From the RapLeaf blog:
We’re really excited to announce the open-source debut of a cool piece of Rapleaf’s internal infrastructure, a distributed database project we call Hank.
Our use case is very particular: we have tons of data that needs to get processed, producing a lot of data points for individual people, which then need to be made randomly accessible so they can be served through our API. You can think of it as the “process and publish” pattern.
For the processing component, Hadoop and Cascading were an obvious choice. However, making our results randomly accessible for the API was more challenging. We couldn’t find an existing solution that was fast, scalable, and perhaps most importantly, wouldn’t degrade performance during updates. Our API needs to have lightning-fast responses so that our customers can use it in realtime to personalize their users’ experiences, and it’s just not acceptable for us to have periods where reads contend with writes while we’re updating.

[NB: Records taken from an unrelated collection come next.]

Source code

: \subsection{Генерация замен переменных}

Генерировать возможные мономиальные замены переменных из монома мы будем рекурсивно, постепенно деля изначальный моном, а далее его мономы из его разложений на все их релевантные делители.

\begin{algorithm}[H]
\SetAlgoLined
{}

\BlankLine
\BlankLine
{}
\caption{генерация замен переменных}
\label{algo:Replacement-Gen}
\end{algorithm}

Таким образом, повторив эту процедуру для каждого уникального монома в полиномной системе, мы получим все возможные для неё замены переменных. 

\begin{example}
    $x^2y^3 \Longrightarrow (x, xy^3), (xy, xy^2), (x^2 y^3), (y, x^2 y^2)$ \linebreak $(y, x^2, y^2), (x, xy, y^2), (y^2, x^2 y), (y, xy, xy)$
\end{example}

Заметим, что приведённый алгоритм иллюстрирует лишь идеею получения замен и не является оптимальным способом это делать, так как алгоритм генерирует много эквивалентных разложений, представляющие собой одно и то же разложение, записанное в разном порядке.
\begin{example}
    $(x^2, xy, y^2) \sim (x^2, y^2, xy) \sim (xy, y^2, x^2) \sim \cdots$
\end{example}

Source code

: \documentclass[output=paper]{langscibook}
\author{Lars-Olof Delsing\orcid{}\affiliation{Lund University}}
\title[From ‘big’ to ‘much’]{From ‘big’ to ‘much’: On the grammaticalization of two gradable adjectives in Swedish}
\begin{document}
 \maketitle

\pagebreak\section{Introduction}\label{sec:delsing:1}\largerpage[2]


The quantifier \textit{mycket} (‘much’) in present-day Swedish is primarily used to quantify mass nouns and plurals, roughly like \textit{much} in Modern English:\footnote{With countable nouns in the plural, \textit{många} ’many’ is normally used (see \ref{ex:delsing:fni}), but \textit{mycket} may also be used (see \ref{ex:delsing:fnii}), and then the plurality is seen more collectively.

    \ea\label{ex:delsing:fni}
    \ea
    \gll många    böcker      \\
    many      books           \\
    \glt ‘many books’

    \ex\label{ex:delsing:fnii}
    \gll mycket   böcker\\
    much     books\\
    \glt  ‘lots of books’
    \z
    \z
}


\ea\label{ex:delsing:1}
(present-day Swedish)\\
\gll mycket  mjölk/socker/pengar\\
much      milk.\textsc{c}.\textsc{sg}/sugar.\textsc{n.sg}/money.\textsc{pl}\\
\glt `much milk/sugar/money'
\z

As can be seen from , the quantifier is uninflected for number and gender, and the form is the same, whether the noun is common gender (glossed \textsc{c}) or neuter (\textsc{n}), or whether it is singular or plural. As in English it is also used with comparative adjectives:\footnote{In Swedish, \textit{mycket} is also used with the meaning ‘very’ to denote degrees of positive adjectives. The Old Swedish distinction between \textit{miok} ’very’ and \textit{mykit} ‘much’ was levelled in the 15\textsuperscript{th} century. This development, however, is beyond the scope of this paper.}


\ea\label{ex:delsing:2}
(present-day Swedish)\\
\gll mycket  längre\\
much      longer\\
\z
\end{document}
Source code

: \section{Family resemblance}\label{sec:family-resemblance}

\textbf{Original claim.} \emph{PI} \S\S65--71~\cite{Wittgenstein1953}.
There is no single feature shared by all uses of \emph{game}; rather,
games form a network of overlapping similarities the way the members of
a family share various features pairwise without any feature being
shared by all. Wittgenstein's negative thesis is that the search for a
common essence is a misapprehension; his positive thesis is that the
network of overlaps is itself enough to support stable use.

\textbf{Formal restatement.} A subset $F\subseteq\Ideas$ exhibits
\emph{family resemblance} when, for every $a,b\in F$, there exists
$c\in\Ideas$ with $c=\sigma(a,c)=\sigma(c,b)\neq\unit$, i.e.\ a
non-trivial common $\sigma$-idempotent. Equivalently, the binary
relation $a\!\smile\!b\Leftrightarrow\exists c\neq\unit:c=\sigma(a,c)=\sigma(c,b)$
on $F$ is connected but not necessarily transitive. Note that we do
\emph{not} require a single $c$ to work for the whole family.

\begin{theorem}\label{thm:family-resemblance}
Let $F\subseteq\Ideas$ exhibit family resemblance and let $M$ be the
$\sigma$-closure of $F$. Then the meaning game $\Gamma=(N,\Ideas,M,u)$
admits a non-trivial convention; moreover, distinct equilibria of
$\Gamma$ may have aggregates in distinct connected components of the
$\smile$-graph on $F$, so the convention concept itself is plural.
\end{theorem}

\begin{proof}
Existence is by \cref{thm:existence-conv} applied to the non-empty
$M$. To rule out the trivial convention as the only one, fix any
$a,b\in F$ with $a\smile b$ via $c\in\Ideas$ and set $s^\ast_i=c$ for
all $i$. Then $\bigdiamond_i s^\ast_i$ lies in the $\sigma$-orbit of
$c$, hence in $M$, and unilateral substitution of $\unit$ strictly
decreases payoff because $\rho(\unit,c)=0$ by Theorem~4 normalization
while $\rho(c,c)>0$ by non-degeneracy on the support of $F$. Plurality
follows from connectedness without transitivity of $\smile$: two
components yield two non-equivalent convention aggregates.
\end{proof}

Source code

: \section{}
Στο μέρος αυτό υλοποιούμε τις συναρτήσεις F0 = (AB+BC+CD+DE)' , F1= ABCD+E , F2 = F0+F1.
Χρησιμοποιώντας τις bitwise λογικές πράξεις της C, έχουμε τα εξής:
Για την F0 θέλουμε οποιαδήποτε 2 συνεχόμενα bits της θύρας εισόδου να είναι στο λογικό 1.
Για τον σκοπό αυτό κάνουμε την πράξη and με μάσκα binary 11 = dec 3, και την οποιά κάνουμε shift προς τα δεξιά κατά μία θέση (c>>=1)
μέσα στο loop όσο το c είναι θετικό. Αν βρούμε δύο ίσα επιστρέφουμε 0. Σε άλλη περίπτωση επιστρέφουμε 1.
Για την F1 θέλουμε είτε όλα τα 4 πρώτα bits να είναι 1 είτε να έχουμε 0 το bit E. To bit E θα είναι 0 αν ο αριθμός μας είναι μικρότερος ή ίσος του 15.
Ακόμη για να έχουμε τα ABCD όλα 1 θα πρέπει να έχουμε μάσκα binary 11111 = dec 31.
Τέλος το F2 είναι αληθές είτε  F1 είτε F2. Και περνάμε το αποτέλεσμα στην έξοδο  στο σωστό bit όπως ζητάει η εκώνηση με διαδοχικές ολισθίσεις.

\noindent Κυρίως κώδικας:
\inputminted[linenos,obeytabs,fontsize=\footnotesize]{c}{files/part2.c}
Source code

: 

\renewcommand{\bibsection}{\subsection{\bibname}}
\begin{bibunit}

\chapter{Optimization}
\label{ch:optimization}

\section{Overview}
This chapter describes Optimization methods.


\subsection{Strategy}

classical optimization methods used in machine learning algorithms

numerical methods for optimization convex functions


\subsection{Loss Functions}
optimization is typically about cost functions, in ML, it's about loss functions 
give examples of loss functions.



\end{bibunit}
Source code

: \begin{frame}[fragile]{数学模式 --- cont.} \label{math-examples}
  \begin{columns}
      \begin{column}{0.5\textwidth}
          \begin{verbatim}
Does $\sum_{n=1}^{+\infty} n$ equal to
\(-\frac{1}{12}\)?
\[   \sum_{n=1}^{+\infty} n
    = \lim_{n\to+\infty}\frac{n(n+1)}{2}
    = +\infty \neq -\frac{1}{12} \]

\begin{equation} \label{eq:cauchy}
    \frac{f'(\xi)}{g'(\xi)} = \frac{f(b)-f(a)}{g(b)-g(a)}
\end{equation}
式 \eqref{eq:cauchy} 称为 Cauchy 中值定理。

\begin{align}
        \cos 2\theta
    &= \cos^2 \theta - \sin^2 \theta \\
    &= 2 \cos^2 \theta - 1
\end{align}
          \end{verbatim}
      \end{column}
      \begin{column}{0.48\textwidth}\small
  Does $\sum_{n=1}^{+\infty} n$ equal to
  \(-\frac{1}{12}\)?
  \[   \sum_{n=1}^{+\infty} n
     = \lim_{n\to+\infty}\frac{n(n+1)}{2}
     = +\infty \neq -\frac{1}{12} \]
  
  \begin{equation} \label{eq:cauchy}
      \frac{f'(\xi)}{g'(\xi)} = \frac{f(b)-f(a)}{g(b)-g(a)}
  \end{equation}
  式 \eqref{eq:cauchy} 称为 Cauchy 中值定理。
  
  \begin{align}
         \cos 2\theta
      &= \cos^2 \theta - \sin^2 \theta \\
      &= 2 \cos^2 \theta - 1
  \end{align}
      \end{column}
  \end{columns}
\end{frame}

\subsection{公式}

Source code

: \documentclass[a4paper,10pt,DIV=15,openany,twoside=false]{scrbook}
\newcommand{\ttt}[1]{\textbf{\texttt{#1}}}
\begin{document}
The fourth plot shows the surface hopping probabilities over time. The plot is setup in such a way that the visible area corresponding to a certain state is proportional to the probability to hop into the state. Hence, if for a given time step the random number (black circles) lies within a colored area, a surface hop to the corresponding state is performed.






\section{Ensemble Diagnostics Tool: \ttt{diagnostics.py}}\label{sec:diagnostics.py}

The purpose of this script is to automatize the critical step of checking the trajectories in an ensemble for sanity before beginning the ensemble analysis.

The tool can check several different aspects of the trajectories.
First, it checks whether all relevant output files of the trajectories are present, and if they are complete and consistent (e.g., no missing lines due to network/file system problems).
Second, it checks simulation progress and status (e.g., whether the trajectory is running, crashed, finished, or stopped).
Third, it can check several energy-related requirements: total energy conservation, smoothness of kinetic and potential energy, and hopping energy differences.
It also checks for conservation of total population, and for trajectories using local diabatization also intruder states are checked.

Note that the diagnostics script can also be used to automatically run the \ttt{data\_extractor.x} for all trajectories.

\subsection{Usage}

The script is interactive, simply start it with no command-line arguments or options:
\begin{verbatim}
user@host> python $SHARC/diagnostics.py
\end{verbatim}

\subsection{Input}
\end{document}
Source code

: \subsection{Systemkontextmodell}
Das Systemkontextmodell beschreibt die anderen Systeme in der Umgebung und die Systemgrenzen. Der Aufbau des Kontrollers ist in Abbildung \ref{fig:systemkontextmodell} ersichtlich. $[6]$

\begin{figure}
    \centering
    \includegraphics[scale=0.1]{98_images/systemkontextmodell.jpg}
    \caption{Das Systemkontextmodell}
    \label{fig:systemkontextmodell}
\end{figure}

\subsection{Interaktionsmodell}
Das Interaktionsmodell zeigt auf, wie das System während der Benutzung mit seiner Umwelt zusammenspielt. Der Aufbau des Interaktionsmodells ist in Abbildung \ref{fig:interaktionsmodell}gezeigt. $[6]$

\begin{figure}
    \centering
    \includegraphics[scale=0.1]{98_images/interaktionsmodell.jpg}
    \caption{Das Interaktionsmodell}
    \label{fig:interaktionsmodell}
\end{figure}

- Random reads need to be fast – reliably on the order of a few milliseconds.
- Datastores need to scale to terabytes, with keys and values on the order of kilobytes.
- We need to be able to push out hundreds of millions of updates a day, but they don’t have to happen in realtime. Most will come from our Hadoop cluster.
- Read performance should not suffer while updates are in progress.
- During the update process, it doesn’t matter if there is more than one version of our datastores available. Our application is tolerant of this inconsistency.
- We have no need for random writes.
If you read updates as merges then the relevance of this posting to topic maps becomes a bit clearer. 😉
Not all topic map systems will have the same requirements and non-requirements.
(This resource pointed out to me by Jack Park.)